Ça, c’est la promesse sur papier et c’est aussi pourquoi je vais poursuivre mon visionnement de la série. Le récit couché sur les pages par Allen est réellement intrigant et déstabilisant.

Le problème, c’est que la réalisation d’Éric Tessier est lourde, étouffante et souvent maladroite. On sent les nuances du texte, des personnages, mais on les dévoile à l’écran dans une formule dénuée de subtilité et je dois avouer que ça m’agace.

On dirait qu’on n’exploite pas le plein potentiel du récit en misant trop sur la forme au lieu du fond.

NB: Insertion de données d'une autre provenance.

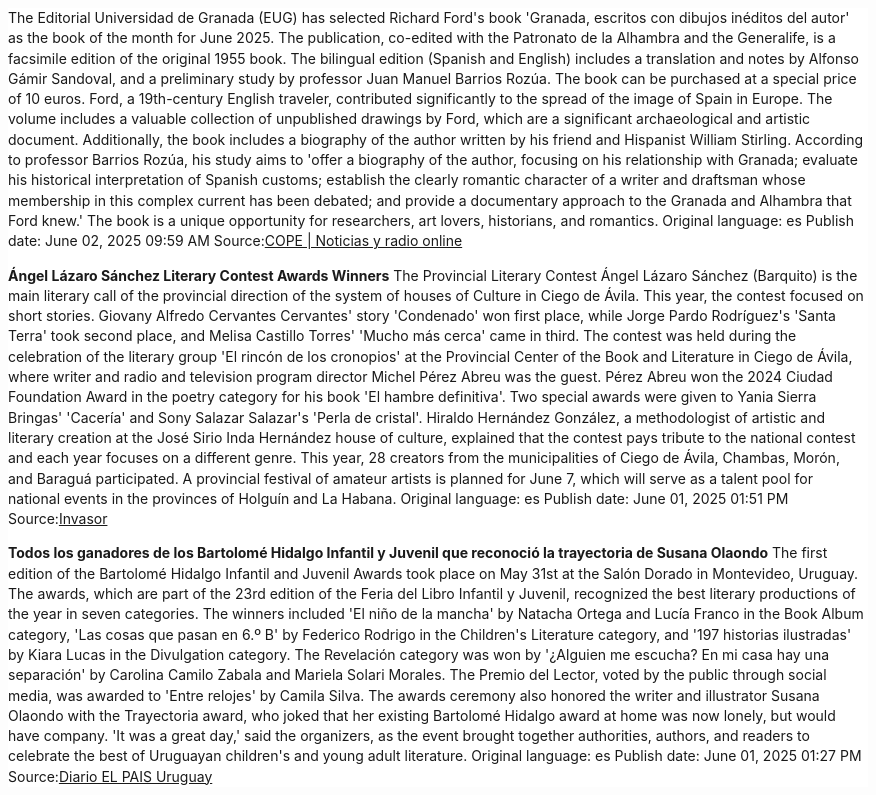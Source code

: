 The Editorial Universidad de Granada (EUG) has selected Richard Ford's book 'Granada, escritos con dibujos inéditos del autor' as the book of the month for June 2025. The publication, co-edited with the Patronato de la Alhambra and the Generalife, is a facsimile edition of the original 1955 book. The bilingual edition (Spanish and English) includes a translation and notes by Alfonso Gámir Sandoval, and a preliminary study by professor Juan Manuel Barrios Rozúa. The book can be purchased at a special price of 10 euros. Ford, a 19th-century English traveler, contributed significantly to the spread of the image of Spain in Europe. The volume includes a valuable collection of unpublished drawings by Ford, which are a significant archaeological and artistic document. Additionally, the book includes a biography of the author written by his friend and Hispanist William Stirling. According to professor Barrios Rozúa, his study aims to 'offer a biography of the author, focusing on his relationship with Granada; evaluate his historical interpretation of Spanish customs; establish the clearly romantic character of a writer and draftsman whose membership in this complex current has been debated; and provide a documentary approach to the Granada and Alhambra that Ford knew.' The book is a unique opportunity for researchers, art lovers, historians, and romantics.
Original language: es
Publish date: June 02, 2025 09:59 AM
Source:[COPE | Noticias y radio online](https://www.cope.es/emisoras/andalucia/granada-provincia/granada/noticias/editorial-ugr-selecciona-granada-escritos-dibujos-ineditos-autor-richard-ford-libro-mes-junio-20250602_3161734.html)

**Ángel Lázaro Sánchez Literary Contest Awards Winners**
The Provincial Literary Contest Ángel Lázaro Sánchez (Barquito) is the main literary call of the provincial direction of the system of houses of Culture in Ciego de Ávila. This year, the contest focused on short stories. Giovany Alfredo Cervantes Cervantes' story 'Condenado' won first place, while Jorge Pardo Rodríguez's 'Santa Terra' took second place, and Melisa Castillo Torres' 'Mucho más cerca' came in third. The contest was held during the celebration of the literary group 'El rincón de los cronopios' at the Provincial Center of the Book and Literature in Ciego de Ávila, where writer and radio and television program director Michel Pérez Abreu was the guest. Pérez Abreu won the 2024 Ciudad Foundation Award in the poetry category for his book 'El hambre definitiva'. Two special awards were given to Yania Sierra Bringas' 'Cacería' and Sony Salazar Salazar's 'Perla de cristal'. Hiraldo Hernández González, a methodologist of artistic and literary creation at the José Sirio Inda Hernández house of culture, explained that the contest pays tribute to the national contest and each year focuses on a different genre. This year, 28 creators from the municipalities of Ciego de Ávila, Chambas, Morón, and Baraguá participated. A provincial festival of amateur artists is planned for June 7, which will serve as a talent pool for national events in the provinces of Holguín and La Habana.
Original language: es
Publish date: June 01, 2025 01:51 PM
Source:[Invasor](https://www.invasor.cu/es/cultura/premian-concurso-literario-angel-lazaro-sanchez)

**Todos los ganadores de los Bartolomé Hidalgo Infantil y Juvenil que reconoció la trayectoria de Susana Olaondo**
The first edition of the Bartolomé Hidalgo Infantil and Juvenil Awards took place on May 31st at the Salón Dorado in Montevideo, Uruguay. The awards, which are part of the 23rd edition of the Feria del Libro Infantil y Juvenil, recognized the best literary productions of the year in seven categories. The winners included 'El niño de la mancha' by Natacha Ortega and Lucía Franco in the Book Album category, 'Las cosas que pasan en 6.º B' by Federico Rodrigo in the Children's Literature category, and '197 historias ilustradas' by Kiara Lucas in the Divulgation category. The Revelación category was won by '¿Alguien me escucha? En mi casa hay una separación' by Carolina Camilo Zabala and Mariela Solari Morales. The Premio del Lector, voted by the public through social media, was awarded to 'Entre relojes' by Camila Silva. The awards ceremony also honored the writer and illustrator Susana Olaondo with the Trayectoria award, who joked that her existing Bartolomé Hidalgo award at home was now lonely, but would have company. 'It was a great day,' said the organizers, as the event brought together authorities, authors, and readers to celebrate the best of Uruguayan children's and young adult literature.
Original language: es
Publish date: June 01, 2025 01:27 PM
Source:[Diario EL PAIS Uruguay](https://www.elpais.com.uy/tvshow/libros/todos-los-ganadores-de-los-bartolome-hidalgo-infantil-y-juvenil-que-reconocio-la-trayectoria-de-susana-olaondo)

C’est quand même dommage parce qu’il y a de nouveaux visages particulièrement crédibles dans Fugueuse. En plus de Reding, une révélation, il y a le rappeur Yes Mccan (des Dead Obies) dans le rôle d’un proxénète charismatique qui crève l’écran. Autour de cette solide paire, on pourrait placer des pions et faire fleurir ce récit jusqu’à son paroxysme, mais Tessier s’entête à désamorcer sa montée dramatique avec des sauts vers l’avant et de la nudité semi-gratuite pour montrer la perversion de cet univers alors qu’on le comprendrait rapidement sans ça.

On dit vouloir être réaliste, mais il ne faut pas non plus jouer à l’autruche et ne pas voir ici un raccourci pour créer des sensations fortes auprès d’un auditoire avec l’impression de voir une réelle adolescente à l’écran alors que Reding est dans la jeune vingtaine.

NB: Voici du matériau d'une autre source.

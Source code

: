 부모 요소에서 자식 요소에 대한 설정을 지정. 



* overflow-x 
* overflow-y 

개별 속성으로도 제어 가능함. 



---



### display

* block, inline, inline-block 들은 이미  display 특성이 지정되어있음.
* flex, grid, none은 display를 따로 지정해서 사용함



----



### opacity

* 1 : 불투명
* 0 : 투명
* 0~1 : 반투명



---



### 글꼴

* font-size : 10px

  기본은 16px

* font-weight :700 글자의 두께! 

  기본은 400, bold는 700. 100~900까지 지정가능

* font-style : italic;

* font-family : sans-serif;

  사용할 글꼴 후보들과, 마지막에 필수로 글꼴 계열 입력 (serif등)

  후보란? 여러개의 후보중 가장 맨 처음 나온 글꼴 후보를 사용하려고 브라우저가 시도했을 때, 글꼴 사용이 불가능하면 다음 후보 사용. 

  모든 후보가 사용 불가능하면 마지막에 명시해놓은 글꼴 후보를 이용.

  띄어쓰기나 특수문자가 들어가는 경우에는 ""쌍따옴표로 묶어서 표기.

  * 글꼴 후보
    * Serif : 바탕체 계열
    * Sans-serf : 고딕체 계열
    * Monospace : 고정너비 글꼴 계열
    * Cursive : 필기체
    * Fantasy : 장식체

C’est une réserve qui m’empêche de pleinement apprécier cette nouveauté qui fera beaucoup jaser, surtout qu’on nous promet des scènes et des situations difficiles lors des prochains épisodes.

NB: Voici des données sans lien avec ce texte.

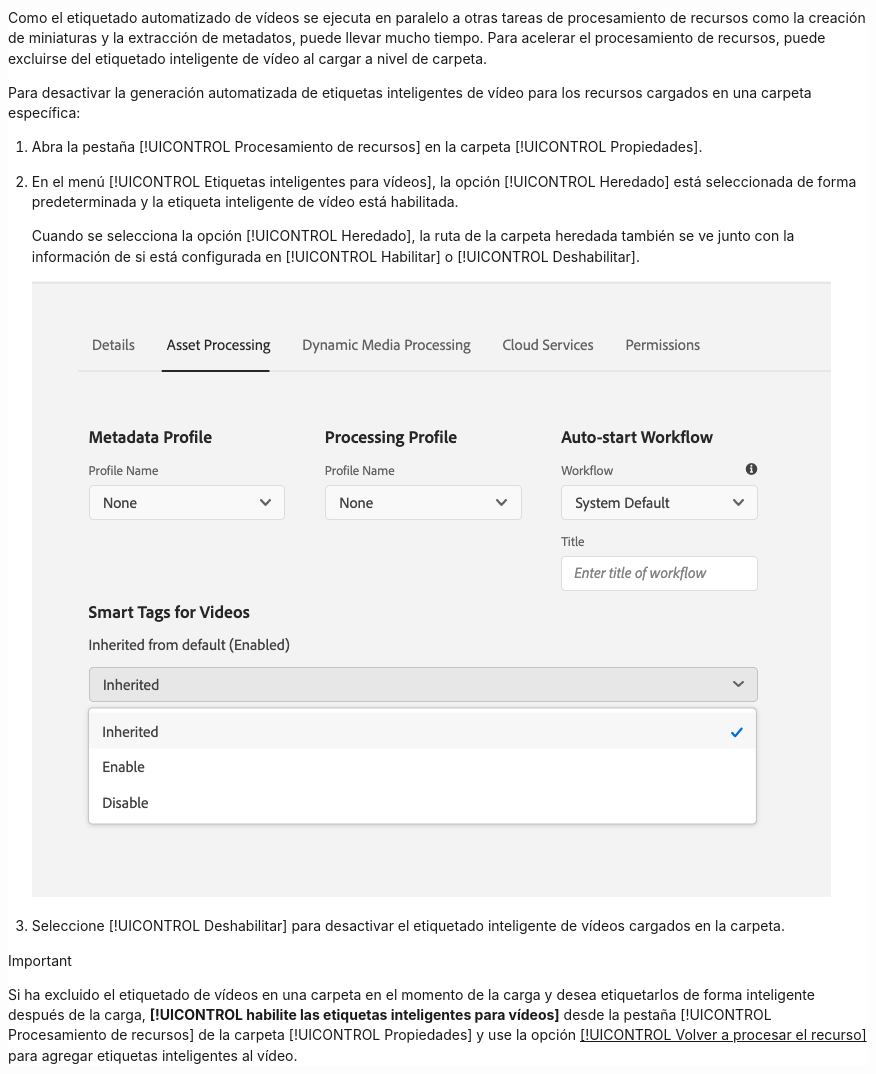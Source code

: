 Como el etiquetado automatizado de vídeos se ejecuta en paralelo a otras tareas de procesamiento de recursos como la creación de miniaturas y la extracción de metadatos, puede llevar mucho tiempo. Para acelerar el procesamiento de recursos, puede excluirse del etiquetado inteligente de vídeo al cargar a nivel de carpeta.

Para desactivar la generación automatizada de etiquetas inteligentes de vídeo para los recursos cargados en una carpeta específica:

1. Abra la pestaña [!UICONTROL Procesamiento de recursos] en la carpeta [!UICONTROL Propiedades].

1. En el menú [!UICONTROL Etiquetas inteligentes para vídeos], la opción [!UICONTROL Heredado] está seleccionada de forma predeterminada y la etiqueta inteligente de vídeo está habilitada.

   Cuando se selecciona la opción [!UICONTROL Heredado], la ruta de la carpeta heredada también se ve junto con la información de si está configurada en [!UICONTROL Habilitar] o [!UICONTROL Deshabilitar].

   ![Deshabilitar etiquetado inteligente de vídeo](assets/disable-video-tagging.png)

1. Seleccione [!UICONTROL Deshabilitar] para desactivar el etiquetado inteligente de vídeos cargados en la carpeta.

>[!IMPORTANT]
>
>Si ha excluido el etiquetado de vídeos en una carpeta en el momento de la carga y desea etiquetarlos de forma inteligente después de la carga, **[!UICONTROL habilite las etiquetas inteligentes para vídeos]** desde la pestaña [!UICONTROL Procesamiento de recursos] de la carpeta [!UICONTROL Propiedades] y use la opción [[!UICONTROL Volver a procesar el recurso]](#smart-tag-existing-videos) para agregar etiquetas inteligentes al vídeo.
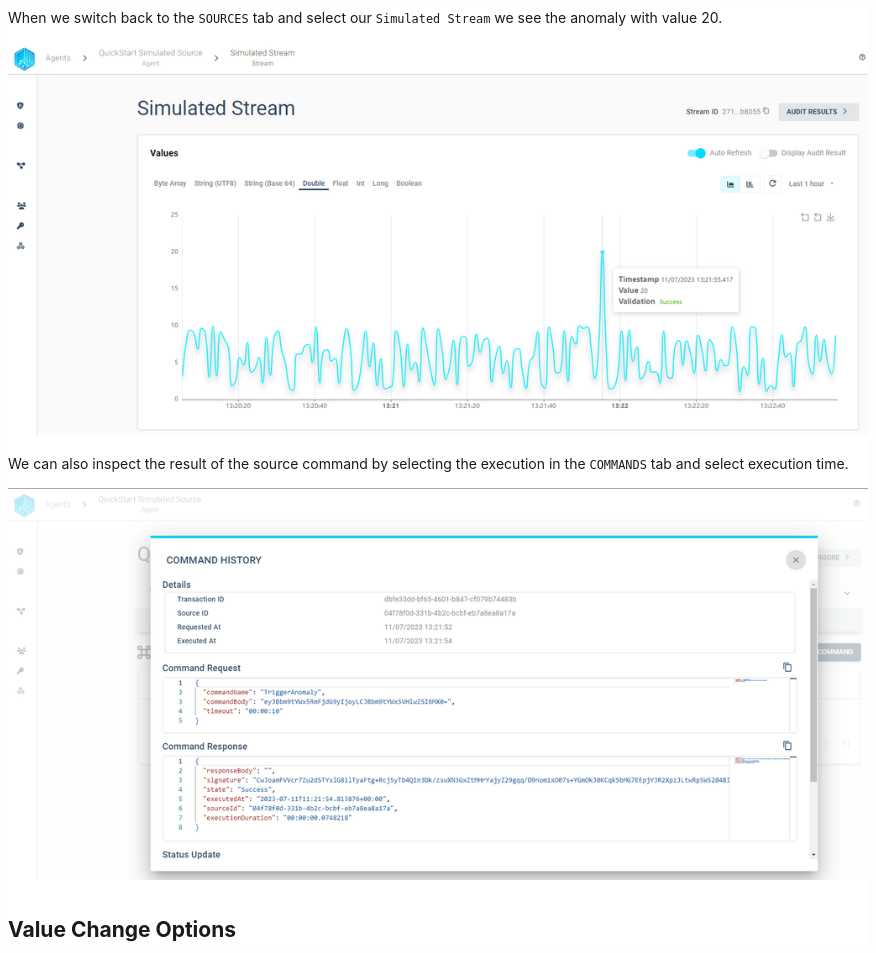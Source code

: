 When we switch back to the `SOURCES` tab and select our `Simulated Stream` we see the anomaly with value 20.

![**Anomaly Event Graph result**](img/node-source-command-event-graph.png)

We can also inspect the result of the source command by selecting the execution in the `COMMANDS` tab and select execution time.

![**Source Command result**](img/node-source-command-result.png)

## Value Change Options
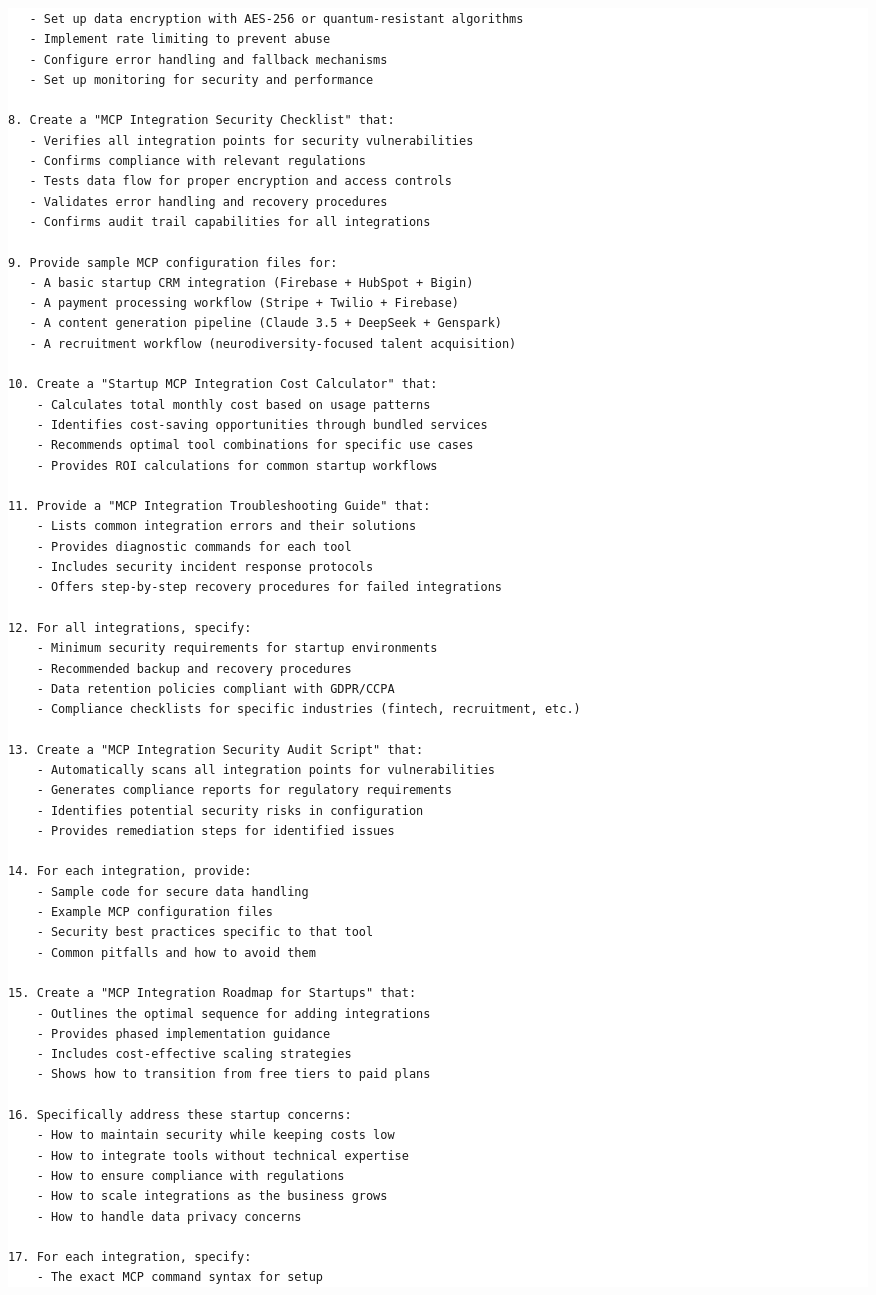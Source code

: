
 ```
   - Set up data encryption with AES-256 or quantum-resistant algorithms
   - Implement rate limiting to prevent abuse
   - Configure error handling and fallback mechanisms
   - Set up monitoring for security and performance

8. Create a "MCP Integration Security Checklist" that:
   - Verifies all integration points for security vulnerabilities
   - Confirms compliance with relevant regulations
   - Tests data flow for proper encryption and access controls
   - Validates error handling and recovery procedures
   - Confirms audit trail capabilities for all integrations

9. Provide sample MCP configuration files for:
   - A basic startup CRM integration (Firebase + HubSpot + Bigin)
   - A payment processing workflow (Stripe + Twilio + Firebase)
   - A content generation pipeline (Claude 3.5 + DeepSeek + Genspark)
   - A recruitment workflow (neurodiversity-focused talent acquisition)

10. Create a "Startup MCP Integration Cost Calculator" that:
    - Calculates total monthly cost based on usage patterns
    - Identifies cost-saving opportunities through bundled services
    - Recommends optimal tool combinations for specific use cases
    - Provides ROI calculations for common startup workflows

11. Provide a "MCP Integration Troubleshooting Guide" that:
    - Lists common integration errors and their solutions
    - Provides diagnostic commands for each tool
    - Includes security incident response protocols
    - Offers step-by-step recovery procedures for failed integrations

12. For all integrations, specify:
    - Minimum security requirements for startup environments
    - Recommended backup and recovery procedures
    - Data retention policies compliant with GDPR/CCPA
    - Compliance checklists for specific industries (fintech, recruitment, etc.)

13. Create a "MCP Integration Security Audit Script" that:
    - Automatically scans all integration points for vulnerabilities
    - Generates compliance reports for regulatory requirements
    - Identifies potential security risks in configuration
    - Provides remediation steps for identified issues

14. For each integration, provide:
    - Sample code for secure data handling
    - Example MCP configuration files
    - Security best practices specific to that tool
    - Common pitfalls and how to avoid them

15. Create a "MCP Integration Roadmap for Startups" that:
    - Outlines the optimal sequence for adding integrations
    - Provides phased implementation guidance
    - Includes cost-effective scaling strategies
    - Shows how to transition from free tiers to paid plans

16. Specifically address these startup concerns:
    - How to maintain security while keeping costs low
    - How to integrate tools without technical expertise
    - How to ensure compliance with regulations
    - How to scale integrations as the business grows
    - How to handle data privacy concerns

17. For each integration, specify:
    - The exact MCP command syntax for setup
```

Aucun doute que c’est important de faire de la télévision qui brasse la cage en confrontant son auditoire, mais quand c’est fait avec aussi peu de doigté, ça s’approche plus de la télévision trash que de la télévision qui fait réfléchir. Disons que Fugueuse joue présentement sur la ligne et la force du texte sauve la mise pour l’instant malgré quelques situations invraisemblables.

Il n’y aura qu’une seule saison à Fugueuse, nous allons donc pouvoir rapidement juger l’ensemble et la pertinence de la production dès la fin de sa première diffusion.

Si je devais faire une prédiction, je n’ai pas l’impression que la réalisation de Tessier sera plus sobre et subtile quand viendra le temps de nous montrer les travers de cet univers, notamment quand la jeune fugueuse devra répondre aux attentes de son nouvel entourage.